IOC members voted 85-0 in favour but not before some concerns were raised about baseball, whose US-based stars are not confirmed for the Games.
"At this moment we are not sure that in the days of the baseball competition in Tokyo... That the athletes playing in the United States can take part," said Franco Carraro, chairman of the working group which oversaw the package.
"We hope that the international federation reach an agreement with the United States professional league, as happened with basketball and ice hockey," he added.
"If not, the competition of baseball will not fulfil completely and perhaps if we accept baseball for 2020 it will be difficult for baseball to be included in the future."
Wednesday's rubber-stamping ends a more than a year-long process which whittled down 26 applications and dropped squash, bowling and wushu -- a Chinese martial art -- from an eight-sport shortlist in September.

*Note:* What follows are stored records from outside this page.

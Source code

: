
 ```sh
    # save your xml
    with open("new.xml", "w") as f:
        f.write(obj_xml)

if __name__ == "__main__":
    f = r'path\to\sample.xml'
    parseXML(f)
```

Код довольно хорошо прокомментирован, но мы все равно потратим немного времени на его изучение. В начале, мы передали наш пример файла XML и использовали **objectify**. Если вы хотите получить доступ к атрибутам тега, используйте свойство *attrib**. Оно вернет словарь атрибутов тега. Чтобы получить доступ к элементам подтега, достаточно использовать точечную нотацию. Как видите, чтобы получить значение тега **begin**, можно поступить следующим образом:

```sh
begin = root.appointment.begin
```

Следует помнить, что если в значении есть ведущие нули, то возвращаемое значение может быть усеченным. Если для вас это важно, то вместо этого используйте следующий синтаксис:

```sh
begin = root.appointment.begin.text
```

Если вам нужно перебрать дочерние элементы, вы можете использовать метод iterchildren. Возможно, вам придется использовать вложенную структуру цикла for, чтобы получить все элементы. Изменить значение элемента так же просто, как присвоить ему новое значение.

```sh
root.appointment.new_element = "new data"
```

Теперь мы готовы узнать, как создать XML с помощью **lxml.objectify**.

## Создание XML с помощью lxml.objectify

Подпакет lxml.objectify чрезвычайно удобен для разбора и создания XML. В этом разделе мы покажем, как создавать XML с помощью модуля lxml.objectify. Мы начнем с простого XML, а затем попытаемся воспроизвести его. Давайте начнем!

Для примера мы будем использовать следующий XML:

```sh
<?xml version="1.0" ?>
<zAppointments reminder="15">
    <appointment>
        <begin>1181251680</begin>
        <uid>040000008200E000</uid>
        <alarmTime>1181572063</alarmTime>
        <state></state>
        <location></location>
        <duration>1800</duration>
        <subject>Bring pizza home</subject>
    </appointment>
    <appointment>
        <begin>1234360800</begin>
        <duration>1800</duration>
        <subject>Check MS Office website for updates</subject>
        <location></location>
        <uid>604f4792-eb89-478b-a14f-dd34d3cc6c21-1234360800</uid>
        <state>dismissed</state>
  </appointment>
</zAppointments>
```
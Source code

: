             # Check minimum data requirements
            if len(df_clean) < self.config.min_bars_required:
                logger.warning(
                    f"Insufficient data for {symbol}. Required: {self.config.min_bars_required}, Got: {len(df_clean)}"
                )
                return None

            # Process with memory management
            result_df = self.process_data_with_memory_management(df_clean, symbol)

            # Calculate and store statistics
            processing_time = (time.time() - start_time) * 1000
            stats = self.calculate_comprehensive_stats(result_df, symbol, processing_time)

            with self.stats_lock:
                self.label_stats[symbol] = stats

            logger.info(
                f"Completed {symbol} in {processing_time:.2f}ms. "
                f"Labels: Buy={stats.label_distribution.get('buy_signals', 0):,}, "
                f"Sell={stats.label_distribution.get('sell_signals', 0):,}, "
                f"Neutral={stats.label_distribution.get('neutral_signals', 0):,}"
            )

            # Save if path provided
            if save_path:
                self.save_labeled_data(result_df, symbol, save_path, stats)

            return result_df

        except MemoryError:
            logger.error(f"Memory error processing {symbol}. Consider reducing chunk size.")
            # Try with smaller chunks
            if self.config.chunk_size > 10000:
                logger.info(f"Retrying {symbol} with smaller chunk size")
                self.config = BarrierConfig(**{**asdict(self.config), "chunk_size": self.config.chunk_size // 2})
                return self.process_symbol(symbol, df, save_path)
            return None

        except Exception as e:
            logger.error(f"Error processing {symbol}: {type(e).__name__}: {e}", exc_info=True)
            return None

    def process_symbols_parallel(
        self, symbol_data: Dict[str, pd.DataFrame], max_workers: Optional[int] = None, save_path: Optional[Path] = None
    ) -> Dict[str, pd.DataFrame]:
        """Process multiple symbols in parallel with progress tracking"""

Baseball is a natural choice for Japan, where it is the number one sport and has produced stars like Ichiro Suzuki and Hideki Matsui. Its inclusion is estimated to reap an extra $50 million in ticket sales.
Surfing chiefs highlighted the sport's "sex appeal" during their campaign. Initial plans to compete on an artificial wave have been dropped in favour of holding the event on the coast south of Tokyo.
Climbing flagged up its rugged, windswept image, the roller sports federation promised NBA-style razzmatazz, and karate gathered 720,000 signatures from around the world backing its Olympic bid.
The IOC scrapped a short-lived cap of 28 Olympic sports to include the new events. In Rio, golf and rugby return to the Olympic progamme after a gap of 112 years and 92 years respectively.
Appealing to new generations has become a preoccupation of Olympics organisers as audiences splinter and the appeal of traditional sports like athletics and swimming wanes.
The Olympics body is spending 446 million euros (US$499 million) on a new 'Olympic Channel', which will broadcast footage and stories from the Games on the internet from August 21, the day Rio closes.